- **Exercise details**: All lines from the entries below that contain the string "proposed" should be copied out.

- **Records excerpted from a collection**:
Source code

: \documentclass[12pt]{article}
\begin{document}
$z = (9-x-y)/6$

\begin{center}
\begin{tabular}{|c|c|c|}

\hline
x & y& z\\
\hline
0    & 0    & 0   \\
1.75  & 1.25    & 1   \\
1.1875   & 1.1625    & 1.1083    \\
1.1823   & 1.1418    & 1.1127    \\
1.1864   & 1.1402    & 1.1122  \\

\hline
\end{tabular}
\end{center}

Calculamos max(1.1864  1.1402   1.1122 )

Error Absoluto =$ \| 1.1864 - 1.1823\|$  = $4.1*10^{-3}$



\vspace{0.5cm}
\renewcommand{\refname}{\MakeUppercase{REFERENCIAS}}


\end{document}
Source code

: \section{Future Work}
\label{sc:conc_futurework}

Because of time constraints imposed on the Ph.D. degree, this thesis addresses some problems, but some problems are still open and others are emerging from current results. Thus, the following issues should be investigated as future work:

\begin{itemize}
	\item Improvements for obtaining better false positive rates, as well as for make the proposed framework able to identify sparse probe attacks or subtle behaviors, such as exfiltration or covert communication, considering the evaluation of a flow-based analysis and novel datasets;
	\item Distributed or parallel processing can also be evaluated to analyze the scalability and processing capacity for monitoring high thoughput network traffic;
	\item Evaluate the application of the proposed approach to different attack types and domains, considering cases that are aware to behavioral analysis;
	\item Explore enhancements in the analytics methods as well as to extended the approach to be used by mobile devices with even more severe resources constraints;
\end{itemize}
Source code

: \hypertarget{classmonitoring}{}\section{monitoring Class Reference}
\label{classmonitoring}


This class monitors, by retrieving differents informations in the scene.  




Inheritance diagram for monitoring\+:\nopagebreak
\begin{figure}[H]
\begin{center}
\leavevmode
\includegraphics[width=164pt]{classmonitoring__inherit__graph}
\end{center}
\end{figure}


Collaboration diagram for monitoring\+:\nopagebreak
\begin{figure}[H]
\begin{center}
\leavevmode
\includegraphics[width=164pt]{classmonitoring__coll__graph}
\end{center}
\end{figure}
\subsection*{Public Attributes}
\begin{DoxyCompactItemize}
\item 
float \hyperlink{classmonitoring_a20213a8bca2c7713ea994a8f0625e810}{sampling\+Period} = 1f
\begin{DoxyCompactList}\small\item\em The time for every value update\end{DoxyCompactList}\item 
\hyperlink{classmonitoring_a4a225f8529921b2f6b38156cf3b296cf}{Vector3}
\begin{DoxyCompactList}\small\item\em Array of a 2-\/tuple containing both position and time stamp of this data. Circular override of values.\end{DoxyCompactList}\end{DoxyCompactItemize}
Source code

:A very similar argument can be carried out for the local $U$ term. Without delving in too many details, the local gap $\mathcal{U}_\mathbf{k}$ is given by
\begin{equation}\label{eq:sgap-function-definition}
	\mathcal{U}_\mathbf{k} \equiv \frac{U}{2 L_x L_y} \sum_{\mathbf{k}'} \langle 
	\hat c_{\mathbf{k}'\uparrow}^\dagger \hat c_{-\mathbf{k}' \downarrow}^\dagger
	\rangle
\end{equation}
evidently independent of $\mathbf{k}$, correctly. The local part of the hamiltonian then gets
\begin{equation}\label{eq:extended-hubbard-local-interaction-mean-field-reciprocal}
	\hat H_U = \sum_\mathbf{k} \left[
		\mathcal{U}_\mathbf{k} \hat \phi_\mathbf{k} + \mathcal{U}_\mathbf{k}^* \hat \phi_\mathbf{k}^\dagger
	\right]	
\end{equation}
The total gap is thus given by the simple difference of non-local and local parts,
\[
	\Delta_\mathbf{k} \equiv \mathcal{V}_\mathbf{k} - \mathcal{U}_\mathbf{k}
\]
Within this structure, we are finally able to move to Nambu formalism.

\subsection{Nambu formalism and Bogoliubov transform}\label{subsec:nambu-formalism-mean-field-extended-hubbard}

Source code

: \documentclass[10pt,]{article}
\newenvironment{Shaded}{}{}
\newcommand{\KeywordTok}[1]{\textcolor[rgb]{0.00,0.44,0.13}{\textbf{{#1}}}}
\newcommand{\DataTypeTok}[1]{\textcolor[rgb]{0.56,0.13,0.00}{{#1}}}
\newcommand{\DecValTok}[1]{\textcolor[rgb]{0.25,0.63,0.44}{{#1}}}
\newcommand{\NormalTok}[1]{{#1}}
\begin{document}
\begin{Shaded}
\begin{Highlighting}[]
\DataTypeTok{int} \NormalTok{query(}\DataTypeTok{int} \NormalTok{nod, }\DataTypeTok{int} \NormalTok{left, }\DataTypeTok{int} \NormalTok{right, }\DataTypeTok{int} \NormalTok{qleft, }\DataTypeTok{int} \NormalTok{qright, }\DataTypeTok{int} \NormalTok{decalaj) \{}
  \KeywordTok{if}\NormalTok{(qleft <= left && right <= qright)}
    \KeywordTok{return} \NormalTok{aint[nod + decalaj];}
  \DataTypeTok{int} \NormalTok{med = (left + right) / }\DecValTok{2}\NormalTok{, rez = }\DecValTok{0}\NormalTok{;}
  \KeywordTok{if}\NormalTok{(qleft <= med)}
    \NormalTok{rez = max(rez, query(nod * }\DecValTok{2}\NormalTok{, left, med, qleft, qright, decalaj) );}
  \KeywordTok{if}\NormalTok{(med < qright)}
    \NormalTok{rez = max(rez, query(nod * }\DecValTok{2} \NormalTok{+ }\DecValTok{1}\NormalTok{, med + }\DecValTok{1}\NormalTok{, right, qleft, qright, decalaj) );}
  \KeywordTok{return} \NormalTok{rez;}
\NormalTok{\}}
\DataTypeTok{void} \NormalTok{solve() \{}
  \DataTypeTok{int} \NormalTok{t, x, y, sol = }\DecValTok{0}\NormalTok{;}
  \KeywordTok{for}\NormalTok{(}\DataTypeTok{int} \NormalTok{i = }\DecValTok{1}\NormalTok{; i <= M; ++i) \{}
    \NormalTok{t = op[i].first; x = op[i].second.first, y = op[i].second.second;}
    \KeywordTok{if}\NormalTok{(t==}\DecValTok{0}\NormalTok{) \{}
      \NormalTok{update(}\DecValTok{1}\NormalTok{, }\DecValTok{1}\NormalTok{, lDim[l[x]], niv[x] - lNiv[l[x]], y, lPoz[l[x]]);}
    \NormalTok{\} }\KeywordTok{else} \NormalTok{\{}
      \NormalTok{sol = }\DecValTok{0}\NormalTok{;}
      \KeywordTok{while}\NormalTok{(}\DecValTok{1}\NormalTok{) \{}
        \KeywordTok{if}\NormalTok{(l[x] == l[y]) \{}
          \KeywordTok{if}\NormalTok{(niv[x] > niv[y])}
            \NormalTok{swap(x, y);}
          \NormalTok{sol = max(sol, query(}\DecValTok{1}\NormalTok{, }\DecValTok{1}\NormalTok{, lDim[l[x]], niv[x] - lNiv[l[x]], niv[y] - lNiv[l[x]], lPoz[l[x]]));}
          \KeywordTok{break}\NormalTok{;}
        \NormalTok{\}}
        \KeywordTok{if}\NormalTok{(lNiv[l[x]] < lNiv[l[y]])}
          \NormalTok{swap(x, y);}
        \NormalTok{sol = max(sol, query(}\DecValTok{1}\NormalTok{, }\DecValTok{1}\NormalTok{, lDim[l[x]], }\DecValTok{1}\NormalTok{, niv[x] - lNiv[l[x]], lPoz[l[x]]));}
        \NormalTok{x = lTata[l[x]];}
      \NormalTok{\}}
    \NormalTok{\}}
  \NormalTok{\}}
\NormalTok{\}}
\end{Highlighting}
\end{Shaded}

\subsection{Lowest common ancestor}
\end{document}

- **Exercise response**:
	\item Improvements for obtaining better false positive rates, as well as for make the proposed framework able to identify sparse probe attacks or subtle behaviors, such as exfiltration or covert communication, considering the evaluation of a flow-based analysis and novel datasets;
	\item Evaluate the application of the proposed approach to different attack types and domains, considering cases that are aware to behavioral analysis;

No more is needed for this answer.